Gold prices rose on Tuesday as the U.S. dollar fell to fresh three-year lows, but an end to uncertainty created by a three-day U.S. government shutdown capped gains.

Spot gold was up 0.3 percent at $1,337.36 an ounce at 1:38 p.m. EST (1838 GMT) after touching a one-week high of $1,339.09, while U.S. gold futures for February delivery settled up $4.80, or 0.4 percent, at $1,336.70 per ounce.

The dollar index fell to a fresh three-year low against a basket of six currencies, after data showed euro zone consumer confidence jumped much more than expected in January, underlining the strong momentum in its economy.

U.S. benchmark 10-year Treasury note yields fell to a five-day low, while 30-year bond yields sank to a one-week low. Declining yields typically make gold more attractive to non-U.S. investors.

Despite of yesterday’s gains, the risk of building long positions mounted due to an end to uncertainty created by U.S. government shutdown, and faster economic growth in the world's largest economy against the dollar index at historic lows. Investors are recommended to cash in profits.

Silver

Silver was down 0.5 percent at $16.92 an ounce after touching a $3-1/2-week low of $16.73, nearing the 50-day moving average of $16.70. The white metal underperformed compared with gold, suggesting incoming changes.

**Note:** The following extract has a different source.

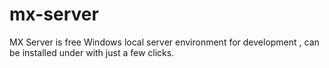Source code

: # mx-server
MX Server is free Windows local server environment for development , can be installed under with just a few clicks.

Technical front, silver managed to hold at lower band of the $16.9-$17.5 range. Investors are recommended to trim their positions to prevent risks, if it fell below the 100-day moving average of $16.92.

II. Commodities
Crude Oil

Oil rose more than 1 percent on Tuesday, with benchmark Brent crude hitting $70 a barrel for the first time in a week, boosted by healthy world economic growth prospects and expectations for continued production curbs by OPEC, Russia and their allies.

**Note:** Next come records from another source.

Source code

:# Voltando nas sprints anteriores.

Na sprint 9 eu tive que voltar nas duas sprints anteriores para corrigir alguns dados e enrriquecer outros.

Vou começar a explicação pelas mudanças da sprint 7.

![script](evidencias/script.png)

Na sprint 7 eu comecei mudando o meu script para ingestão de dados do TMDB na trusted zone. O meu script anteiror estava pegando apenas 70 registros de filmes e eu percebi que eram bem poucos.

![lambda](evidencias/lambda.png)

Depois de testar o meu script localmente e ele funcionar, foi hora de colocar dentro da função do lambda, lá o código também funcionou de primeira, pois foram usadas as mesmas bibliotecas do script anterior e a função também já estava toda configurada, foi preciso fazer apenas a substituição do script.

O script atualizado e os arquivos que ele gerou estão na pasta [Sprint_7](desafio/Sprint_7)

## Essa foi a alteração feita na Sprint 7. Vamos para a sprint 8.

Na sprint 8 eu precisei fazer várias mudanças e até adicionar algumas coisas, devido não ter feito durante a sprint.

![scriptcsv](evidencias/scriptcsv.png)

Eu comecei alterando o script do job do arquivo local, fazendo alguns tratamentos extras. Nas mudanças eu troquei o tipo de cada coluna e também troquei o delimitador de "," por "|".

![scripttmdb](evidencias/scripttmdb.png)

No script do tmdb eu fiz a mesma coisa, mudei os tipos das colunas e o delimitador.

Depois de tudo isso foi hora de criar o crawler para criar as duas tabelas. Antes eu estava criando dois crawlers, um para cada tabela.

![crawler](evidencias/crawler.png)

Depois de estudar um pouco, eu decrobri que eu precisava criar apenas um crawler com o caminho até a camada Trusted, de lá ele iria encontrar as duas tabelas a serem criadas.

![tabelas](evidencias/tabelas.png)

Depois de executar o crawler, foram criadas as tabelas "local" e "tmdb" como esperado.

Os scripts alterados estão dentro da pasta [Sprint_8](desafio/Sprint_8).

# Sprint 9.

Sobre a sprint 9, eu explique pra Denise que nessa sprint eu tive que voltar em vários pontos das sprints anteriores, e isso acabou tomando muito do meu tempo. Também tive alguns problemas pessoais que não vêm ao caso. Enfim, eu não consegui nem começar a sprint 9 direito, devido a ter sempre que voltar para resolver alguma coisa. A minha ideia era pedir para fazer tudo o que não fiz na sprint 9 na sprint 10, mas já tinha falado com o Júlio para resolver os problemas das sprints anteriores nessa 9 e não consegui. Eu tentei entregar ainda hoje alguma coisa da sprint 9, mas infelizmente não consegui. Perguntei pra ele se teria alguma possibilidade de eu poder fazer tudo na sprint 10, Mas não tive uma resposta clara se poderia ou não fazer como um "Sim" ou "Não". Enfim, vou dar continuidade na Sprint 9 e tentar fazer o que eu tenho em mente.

U.S. West Texas Intermediate (WTI) crude futures closed up 90 cents to $64.47 a barrel, for a gain of 1.4 percent. Brent crude futures settled up 93 cents, or 1.4 percent, to $69.96, not far off the three-year high of $70.37 reached on Jan. 15.

The International Monetary Fund on Monday revised upward its forecast for global growth to 3.9 percent for both 2018 and 2019, a 0.2 percentage point increase from its last update in October, which could help demand for petroleum products. It comes as the Organization of the Petroleum Exporting Countries, Russia and other producers continue their supply-cut agreement which began in January 2017 and is due to run until the end of 2018.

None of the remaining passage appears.